== PROBLEM TO SOLVE ==
Could you show each line of the records that contains the word "label"?

======== DATASET ENTRIES ========

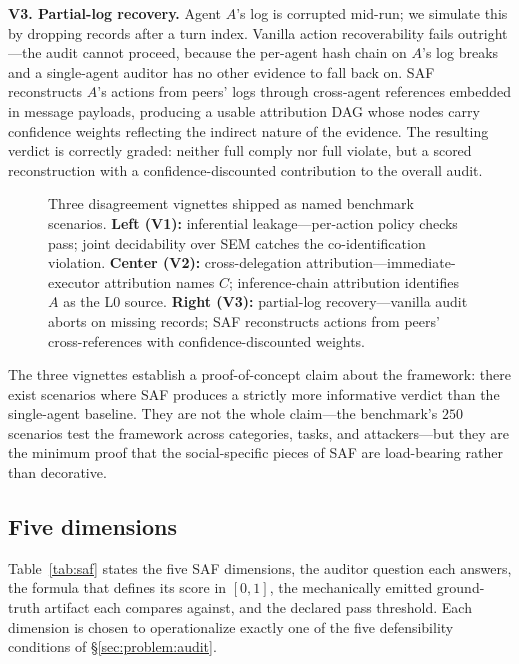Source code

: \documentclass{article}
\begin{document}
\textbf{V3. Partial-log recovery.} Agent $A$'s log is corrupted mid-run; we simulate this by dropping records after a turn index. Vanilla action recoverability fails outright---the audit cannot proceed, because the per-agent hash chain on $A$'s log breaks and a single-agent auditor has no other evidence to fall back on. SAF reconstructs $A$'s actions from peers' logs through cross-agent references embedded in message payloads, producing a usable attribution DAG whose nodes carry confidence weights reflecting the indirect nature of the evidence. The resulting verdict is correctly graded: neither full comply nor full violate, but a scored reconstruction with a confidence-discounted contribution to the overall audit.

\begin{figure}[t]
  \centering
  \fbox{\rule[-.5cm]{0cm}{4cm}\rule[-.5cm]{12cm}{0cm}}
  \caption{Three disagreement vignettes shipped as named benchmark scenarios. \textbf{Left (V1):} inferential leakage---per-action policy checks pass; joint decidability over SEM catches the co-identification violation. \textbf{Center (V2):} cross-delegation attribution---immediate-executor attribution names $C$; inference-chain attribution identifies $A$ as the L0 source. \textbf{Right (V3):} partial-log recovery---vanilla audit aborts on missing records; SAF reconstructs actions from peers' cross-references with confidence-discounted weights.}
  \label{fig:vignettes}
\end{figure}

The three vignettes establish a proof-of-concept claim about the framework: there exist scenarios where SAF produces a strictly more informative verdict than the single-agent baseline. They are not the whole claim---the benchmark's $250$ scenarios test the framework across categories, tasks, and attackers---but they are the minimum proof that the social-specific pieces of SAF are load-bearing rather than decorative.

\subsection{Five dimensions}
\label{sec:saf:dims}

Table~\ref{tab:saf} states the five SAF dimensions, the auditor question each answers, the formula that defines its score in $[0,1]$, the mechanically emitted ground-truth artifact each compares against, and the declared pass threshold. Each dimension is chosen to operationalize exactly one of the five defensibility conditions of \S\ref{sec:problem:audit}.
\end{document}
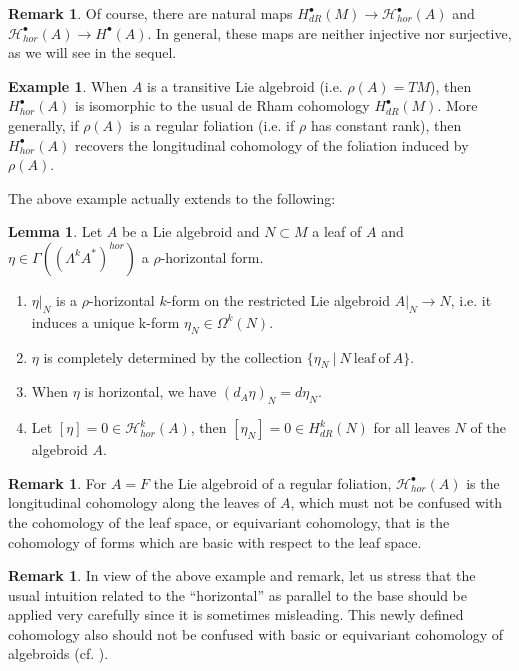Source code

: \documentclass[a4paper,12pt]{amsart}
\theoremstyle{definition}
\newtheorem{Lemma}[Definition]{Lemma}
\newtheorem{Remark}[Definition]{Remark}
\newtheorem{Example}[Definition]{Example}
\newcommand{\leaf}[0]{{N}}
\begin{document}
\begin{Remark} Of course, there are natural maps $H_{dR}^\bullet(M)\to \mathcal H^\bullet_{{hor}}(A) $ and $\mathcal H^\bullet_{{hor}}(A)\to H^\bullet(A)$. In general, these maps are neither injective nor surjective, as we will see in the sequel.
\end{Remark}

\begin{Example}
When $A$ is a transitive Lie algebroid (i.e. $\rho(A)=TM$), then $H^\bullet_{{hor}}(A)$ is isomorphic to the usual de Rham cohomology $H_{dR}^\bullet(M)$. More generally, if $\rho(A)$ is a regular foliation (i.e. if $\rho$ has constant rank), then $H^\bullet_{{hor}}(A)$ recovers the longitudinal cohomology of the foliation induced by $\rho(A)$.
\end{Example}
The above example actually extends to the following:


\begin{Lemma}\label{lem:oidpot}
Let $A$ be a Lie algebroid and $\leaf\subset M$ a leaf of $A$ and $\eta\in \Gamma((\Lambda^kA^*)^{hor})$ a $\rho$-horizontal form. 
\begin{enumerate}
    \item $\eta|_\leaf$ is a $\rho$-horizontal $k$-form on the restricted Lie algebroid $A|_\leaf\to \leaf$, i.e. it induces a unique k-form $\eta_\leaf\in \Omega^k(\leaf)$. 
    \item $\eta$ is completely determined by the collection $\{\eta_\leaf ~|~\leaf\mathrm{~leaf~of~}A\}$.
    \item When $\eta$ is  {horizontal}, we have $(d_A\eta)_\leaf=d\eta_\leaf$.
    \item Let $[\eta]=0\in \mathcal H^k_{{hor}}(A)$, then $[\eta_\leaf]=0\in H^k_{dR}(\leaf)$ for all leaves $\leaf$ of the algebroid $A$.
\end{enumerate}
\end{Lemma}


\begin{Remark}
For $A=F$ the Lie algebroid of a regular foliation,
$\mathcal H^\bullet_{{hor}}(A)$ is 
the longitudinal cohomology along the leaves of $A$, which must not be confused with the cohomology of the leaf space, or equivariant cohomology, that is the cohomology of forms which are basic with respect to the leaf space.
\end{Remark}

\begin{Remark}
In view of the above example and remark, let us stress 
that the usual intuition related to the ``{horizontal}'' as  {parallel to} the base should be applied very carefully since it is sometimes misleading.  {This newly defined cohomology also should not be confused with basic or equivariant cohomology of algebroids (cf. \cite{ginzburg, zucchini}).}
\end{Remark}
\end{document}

========

== YOUR RESPONSE ==
  \label{fig:vignettes}
\label{sec:saf:dims}
\begin{Lemma}\label{lem:oidpot}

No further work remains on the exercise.